╭──

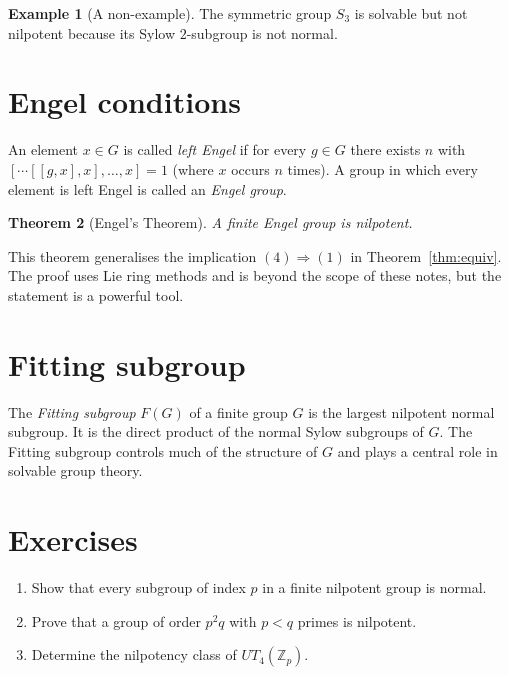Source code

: \documentclass{article}
\newtheorem{theorem}{Theorem}[section]
\theoremstyle{definition}
\newtheorem{example}[theorem]{Example}
\begin{document}
\begin{example}[A non-example]
The symmetric group $S_3$ is solvable but not nilpotent because its Sylow $2$-subgroup is not normal.
\end{example}

\section{Engel conditions}

An element $x\in G$ is called \emph{left Engel} if for every $g\in G$ there exists $n$ with $[\cdots[[g,x],x],\ldots,x]=1$ (where $x$ occurs $n$ times).  A group in which every element is left Engel is called an \emph{Engel group}.

\begin{theorem}[Engel's Theorem]
A finite Engel group is nilpotent.
\end{theorem}

This theorem generalises the implication $(4)\Rightarrow(1)$ in Theorem~\ref{thm:equiv}.  The proof uses Lie ring methods and is beyond the scope of these notes, but the statement is a powerful tool.

\section{Fitting subgroup}

The \emph{Fitting subgroup} $F(G)$ of a finite group $G$ is the largest nilpotent normal subgroup.  It is the direct product of the normal Sylow subgroups of $G$.  The Fitting subgroup controls much of the structure of $G$ and plays a central role in solvable group theory.

\section{Exercises}

\begin{enumerate}
  \item Show that every subgroup of index $p$ in a finite nilpotent group is normal.
  \item Prove that a group of order $p^2q$ with $p<q$ primes is nilpotent.
  \item Determine the nilpotency class of $UT_4(\mathbb{Z}_p)$.
\end{enumerate}
\end{document}
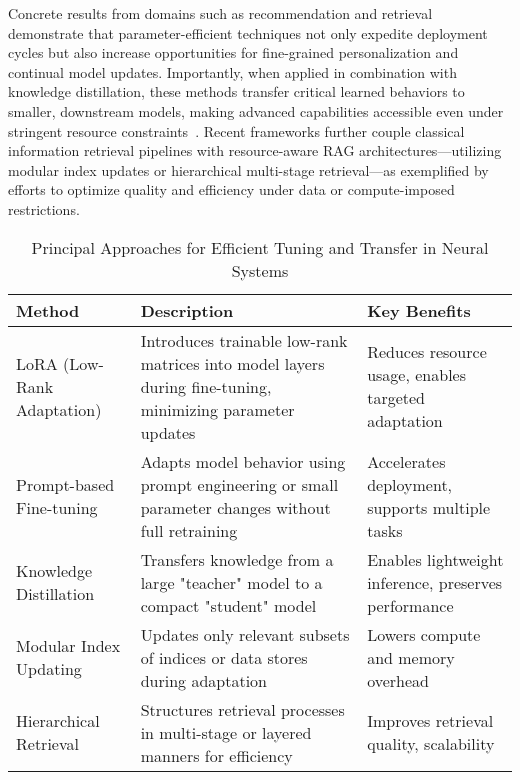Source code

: \documentclass[sigconf]{acmart}
\begin{document}
Concrete results from domains such as recommendation and retrieval demonstrate that parameter-efficient techniques not only expedite deployment cycles but also increase opportunities for fine-grained personalization and continual model updates. Importantly, when applied in combination with knowledge distillation, these methods transfer critical learned behaviors to smaller, downstream models, making advanced capabilities accessible even under stringent resource constraints~\cite{ref55}. Recent frameworks further couple classical information retrieval pipelines with resource-aware RAG architectures—utilizing modular index updates or hierarchical multi-stage retrieval—as exemplified by efforts to optimize quality and efficiency under data or compute-imposed restrictions.

\begin{table*}[htbp]
\centering
\caption{Principal Approaches for Efficient Tuning and Transfer in Neural Systems}
\label{tab:efficient_transfer}
\begin{adjustbox}{max width=\textwidth}
\begin{tabular}{lll}
\toprule
\textbf{Method} & \textbf{Description} & \textbf{Key Benefits} \\
\midrule
LoRA (Low-Rank Adaptation) & Introduces trainable low-rank matrices into model layers during fine-tuning, minimizing parameter updates & Reduces resource usage, enables targeted adaptation \\
Prompt-based Fine-tuning & Adapts model behavior using prompt engineering or small parameter changes without full retraining & Accelerates deployment, supports multiple tasks \\
Knowledge Distillation & Transfers knowledge from a large "teacher" model to a compact "student" model & Enables lightweight inference, preserves performance \\
Modular Index Updating & Updates only relevant subsets of indices or data stores during adaptation & Lowers compute and memory overhead \\
Hierarchical Retrieval & Structures retrieval processes in multi-stage or layered manners for efficiency & Improves retrieval quality, scalability \\
\bottomrule
\end{tabular}
\end{adjustbox}
\end{table*}
\end{document}
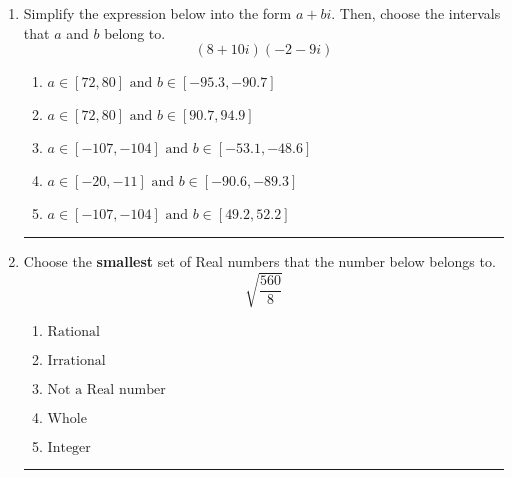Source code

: \documentclass[14pt]{extbook}
\newcommand{\litem}[1]{\item#1\hspace*{-1cm}\rule{\textwidth}{0.4pt}}
\begin{document}
\begin{enumerate}
{\begin{enumerate}[label=\Alph*.]
\end{enumerate} }
\litem{
Simplify the expression below into the form $a+bi$. Then, choose the intervals that $a$ and $b$ belong to.\[ (8 + 10 i)(-2 - 9 i) \]\begin{enumerate}[label=\Alph*.]
\item \( a \in [72, 80] \text{ and } b \in [-95.3, -90.7] \)
\item \( a \in [72, 80] \text{ and } b \in [90.7, 94.9] \)
\item \( a \in [-107, -104] \text{ and } b \in [-53.1, -48.6] \)
\item \( a \in [-20, -11] \text{ and } b \in [-90.6, -89.3] \)
\item \( a \in [-107, -104] \text{ and } b \in [49.2, 52.2] \)

\end{enumerate} }
\litem{
Choose the \textbf{smallest} set of Real numbers that the number below belongs to.\[ \sqrt{\frac{560}{8}} \]\begin{enumerate}[label=\Alph*.]
\item \( \text{Rational} \)
\item \( \text{Irrational} \)
\item \( \text{Not a Real number} \)
\item \( \text{Whole} \)
\item \( \text{Integer} \)

\end{enumerate} }
\end{enumerate}
\end{document}
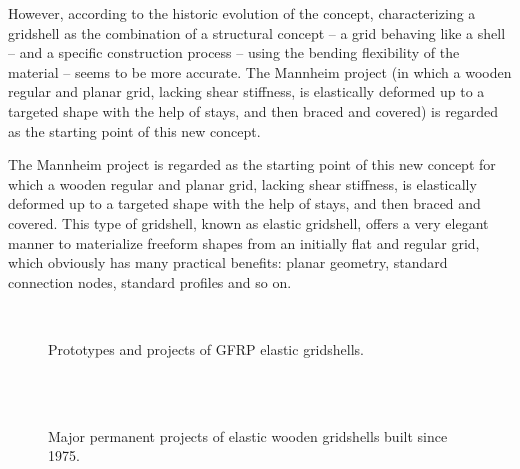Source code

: However, according to the historic evolution of the concept, characterizing a gridshell as the combination of a structural concept -- a grid behaving like a shell -- and a specific construction process -- using the bending flexibility of the material -- seems to be more accurate. The Mannheim project (in which a wooden regular and planar grid, lacking shear stiffness, is elastically deformed up to a targeted shape with the help of stays, and then braced and covered) is regarded as the starting point of this new concept.

The Mannheim project is regarded as the starting point of this new concept for which a wooden regular and planar grid, lacking shear stiffness, is elastically deformed up to a targeted shape with the help of stays, and then braced and covered.
This type of gridshell, known as elastic gridshell, offers a very elegant manner to materialize freeform shapes from an initially flat and regular grid, which obviously has many practical benefits: planar geometry, standard connection nodes, standard profiles and so on.


\begin{figure}[h]
		\captionsetup[subfloat]{captionskip=10pt}
		\\
		\hspace*{\fill}
		\vspace{10pt}
		\caption{Prototypes and projects of GFRP elastic gridshells.}
		\label{fig:proto}    
\end{figure}

\begin{figure}[p]
	\begin{fullpage}
		\captionsetup[subfloat]{captionskip=10pt}
     		\centering
		\hspace*{\fill}
		 \\
		\hspace*{\fill}
		 \\
		\hspace*{\fill}
		\vspace{20pt}
		\caption{Major permanent projects of elastic wooden gridshells built since 1975.}
		\label{fig:projects}    
	\end{fullpage}
\end{figure}


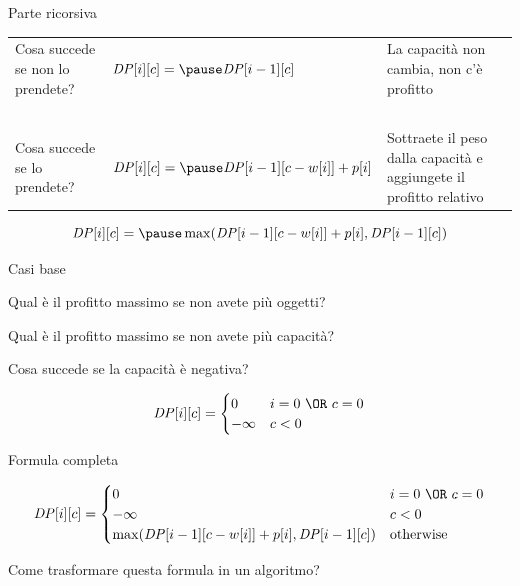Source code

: \begin{frame}{Parte ricorsiva}

\vspace{-9pt}

\bigskip
\begingroup
\renewcommand*{\arraystretch}{1.2}
\begin{tabular}{P{2.8cm}P{3.9cm}P{4.0cm}}
Cosa succede se non lo prendete? & $\mathit{DP}[i][c] = \pause\newline \mathit{DP}[i-1][c]$ & La capacità non cambia, non c'è profitto \\
~\\
Cosa succede se lo prendete? & $\mathit{DP}[i][c] = \pause \mathit{DP}[i-1][c-w[i]] + p[i]$ & Sottraete il peso dalla capacità e aggiungete il profitto relativo \\
\end{tabular}
\endgroup


\[
\mathit{DP}[i][c] = \pause \max( \mathit{DP}[i-1][c-w[i]] + p[i], \mathit{DP}[i-1][c] )
\]

\end{frame}


\begin{frame}{Casi base}

\vspace{-9pt}

\pause
\BIL
\item Qual è il profitto massimo se non avete più oggetti?
\item Qual è il profitto massimo se non avete più capacità?
\item Cosa succede se la capacità è negativa?
\EIL

\pause
\[
\mathit{DP}[i][c] = \begin{cases}
  0 & i=0\ \OR\ c=0 \\
  -\infty & c < 0
\end{cases}
\]

\end{frame}

\begin{frame}{Formula completa}

\begingroup
\small
\[
\mathit{DP}[i][c] = \begin{cases}
  0 & i=0\ \OR\ c=0 \\
  -\infty & c < 0 \\
  \max( \mathit{DP}[i-1][c-w[i]] + p[i], \mathit{DP}[i-1][c] ) & \textrm{otherwise}
\end{cases}
\]
\endgroup

Come trasformare questa formula in un algoritmo?

\end{frame}

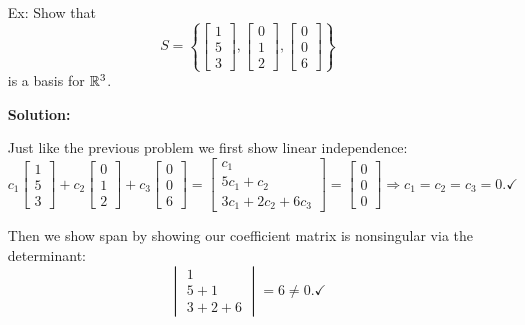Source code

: \documentclass[reqno]{amsart}
\theoremstyle{definition}
\begin{document}
\begin{enumerate}
\item[Ex:  ]  Show that
%
\begin{equation*}
S = \left\lbrace\begin{bmatrix}
1\\
5\\
3
\end{bmatrix}, \begin{bmatrix}
0\\
1\\
2
\end{bmatrix}, \begin{bmatrix}
0\\
0\\
6
\end{bmatrix}\right\rbrace
\end{equation*}
%
is a basis for $\mathbb{R}^3$.

\textbf{Solution:  }

Just like the previous problem we first show linear independence:
%
\begin{equation*}
c_1\begin{bmatrix}
1\\
5\\
3
\end{bmatrix} + c_2\begin{bmatrix}
0\\
1\\
2
\end{bmatrix} + c_3\begin{bmatrix}
0\\
0\\
6
\end{bmatrix} = \begin{bmatrix}
c_1\\
5c_1 + c_2\\
3c_1 + 2c_2 + 6c_3
\end{bmatrix} = \begin{bmatrix}
0\\
0\\
0
\end{bmatrix} \Rightarrow c_1 = c_2 = c_3 = 0. \checkmark
\end{equation*}

Then we show span by showing our coefficient matrix is nonsingular via the determinant:
%
\begin{equation*}
\begin{vmatrix}
1\\
5 + 1\\
3 + 2 + 6
\end{vmatrix} = 6 \neq 0. \checkmark
\end{equation*}

\end{enumerate}
\end{document}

╰──

Exercise brief
Every line with the string "textwidth" in the material should be returned.

Task output
\begin{adjustbox}{max width=\textwidth}
\newcommand{\litem}[1]{\item#1\hspace*{-1cm}\rule{\textwidth}{0.4pt}}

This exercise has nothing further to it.